En route to school today, I reminded Fiona and Finley (ages 7 and 5) that today was Daddy’s birthday. “That was fast,” said Fiona. “I wish my birthdays would come that fast!” (Just wait, kid. Your turn will come, when birthdays arrive so quickly they make your head spin). Fiona said, “Can we buy Daddy a cake? We can let the wind blow out the candles, like it’s his spirit.” Good idea, honey. Finley said, “Can you turn up the radio? I love this song!” I turned up the radio.
I dropped the kids at school and took The Boyfriend, Pete, to breakfast at a café in downtown Mount Maunganui. I’d bought one of those half-price Internet coupons that are very popular at the moment, and it had been burning a hole in my wallet for a couple weeks. I told Pete it would’ve been Sean’s birthday and I was planning to pick up cupcakes for the occasion. “I think I have something that would work,” said Pete. He later pulled from his fridge a gorgeous, chocolate-iced banana/pear cake he’d made by sheer coincidence to give the kids and me.

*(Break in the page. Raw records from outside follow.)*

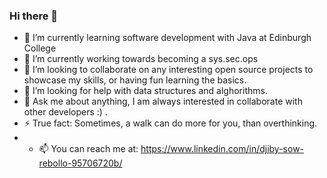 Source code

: ### Hi there 👋

- 🌱 I’m currently learning software development with Java at Edinburgh College
- 🔭 I’m currently working towards becoming a sys.sec.ops
- 👯 I’m looking to collaborate on any interesting open source projects to showcase my skills, or having fun learning the basics.
- 🤔 I’m looking for help with data structures and alghorithms.
- 💬 Ask me about anything, I am always interested in collaborate with other developers :) .
- ⚡ True fact: Sometimes, a walk can do more for you, than overthinking.
- - 📫 You can reach me at: https://www.linkedin.com/in/djiby-sow-rebollo-95706720b/
  
<!--
**Lancelcode/Lancelcode** is a ✨ _special_ ✨ repository because its `README.md` (this file) appears on your GitHub profile.

Here are some ideas to get you started:
- ...
 ...
- 😄 Pronouns: ...
- 
[![Lancelcode GitHub stats](https://github-readme-stats.vercel.app/api?username=Lancelcode)](https://github.com/anuraghazra/github-readme-stats)-->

The sun shone, the temperature climbed to the comfortable mid-60’s (18 degrees Celsius), even though, technically, it’s winter. I didn’t have grand plans for today. Several people have asked if this would be or has been a tough day. It hasn’t. I wondered, too, if I’d be sad. As a young widow friend who’s also found new love wrote, “Eventually we have to let go of the past and it is easier when we know there is something or someone to hold us into the present and point the direction to the future.”
I enjoyed holding today’s “present.” A sprained ankle forced me to forgo my usual Tuesday morning run with the Mount Joggers. Instead, I spent most of the day with Pete, writing, surfing the ‘Net, sharing pictures (he, of his mum’s house, me, of my house in Spokane). The day was unscripted, unplanned and unremarkable, except for the fact that it was unremarkable.

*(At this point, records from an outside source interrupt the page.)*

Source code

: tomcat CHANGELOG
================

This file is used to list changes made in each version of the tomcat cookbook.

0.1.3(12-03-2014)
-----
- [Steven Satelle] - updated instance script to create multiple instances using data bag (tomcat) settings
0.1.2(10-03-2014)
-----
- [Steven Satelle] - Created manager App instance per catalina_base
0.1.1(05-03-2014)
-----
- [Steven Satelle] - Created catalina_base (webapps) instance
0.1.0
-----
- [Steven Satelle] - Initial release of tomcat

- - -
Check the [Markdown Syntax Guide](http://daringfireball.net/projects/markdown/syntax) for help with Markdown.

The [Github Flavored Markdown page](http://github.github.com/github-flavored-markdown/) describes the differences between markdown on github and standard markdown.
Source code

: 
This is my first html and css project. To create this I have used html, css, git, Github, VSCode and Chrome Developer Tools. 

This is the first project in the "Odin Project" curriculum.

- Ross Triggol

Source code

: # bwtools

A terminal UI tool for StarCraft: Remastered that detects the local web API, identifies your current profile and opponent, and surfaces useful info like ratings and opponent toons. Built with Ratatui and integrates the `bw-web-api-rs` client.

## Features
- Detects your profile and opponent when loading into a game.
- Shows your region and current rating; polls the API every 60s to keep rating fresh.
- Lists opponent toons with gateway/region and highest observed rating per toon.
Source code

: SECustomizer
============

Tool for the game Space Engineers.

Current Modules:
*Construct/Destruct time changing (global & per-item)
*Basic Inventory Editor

|Amy added writing to Pete's cake|
The kids and I ate the chocolate-iced banana/pear cake with our flatmates, Amy and Blythe. Amy whipped out her cake decorating supplies and wrote, “Happy birthday Sean,” on top. We lighted candles, sang “Happy Birthday,” and brought the cake outside in hopes the wind (representing Sean’s spirit) would snuff the flames. One candle went out. The kids puffed out the rest. The cake was delicious - its moist banana and pear flavors sat happily beneath the chocolate icing, which the kids licked clean before devouring the cake. I asked Fiona and Finley what they’d give Daddy if he were here. “I’d give him wine,” said Fiona, looking about 12 years old in dress-up clothing, lipstick and new, adult-sized teeth. “Daddy liked beer better,” I told her. “Oh, I’d give him beer, then,” said Fiona. Finley said, “I’d give him a ball so he could play with me.”

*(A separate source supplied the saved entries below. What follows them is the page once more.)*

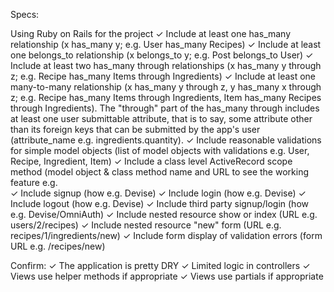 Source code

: Specs:

Using Ruby on Rails for the project
✓ Include at least one has_many relationship (x has_many y; e.g. User has_many Recipes)
✓ Include at least one belongs_to relationship (x belongs_to y; e.g. Post belongs_to User)
✓ Include at least two has_many through relationships (x has_many y through z; e.g. Recipe has_many Items through Ingredients)
✓ Include at least one many-to-many relationship (x has_many y through z, y has_many x through z; e.g. Recipe has_many Items through
  Ingredients, Item has_many Recipes through Ingredients). The "through" part of the has_many through includes at least one user submittable attribute, that is to say, some attribute other than its foreign keys that can be submitted by the app's user (attribute_name e.g. ingredients.quantity).
✓ Include reasonable validations for simple model objects (list of model objects with validations e.g. User, Recipe, Ingredient, Item)
✓ Include a class level ActiveRecord scope method (model object & class method name and URL to see the working feature e.g.   
✓ Include signup (how e.g. Devise)
✓ Include login (how e.g. Devise)
✓ Include logout (how e.g. Devise)
✓ Include third party signup/login (how e.g. Devise/OmniAuth)
✓ Include nested resource show or index (URL e.g. users/2/recipes)
✓ Include nested resource "new" form (URL e.g. recipes/1/ingredients/new)
✓ Include form display of validation errors (form URL e.g. /recipes/new)

Confirm:
 ✓ The application is pretty DRY
 ✓ Limited logic in controllers
 ✓ Views use helper methods if appropriate
 ✓ Views use partials if appropriate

|Blythe, Finley and Fiona blow out the candles|
Somewhere, I like to imagine Sean smiling, kicking a soccer ball, throwing back a Guinness. The kids and I can be sad another day. Today, I raise a virtual glass to a man who loved his family, his work and his community. In Sean’s honor, hug your kids a little tighter, kiss your significant other, if you have one, (drink a Guinness, if you're so inclined) and be thankful for whatever good thing happened today.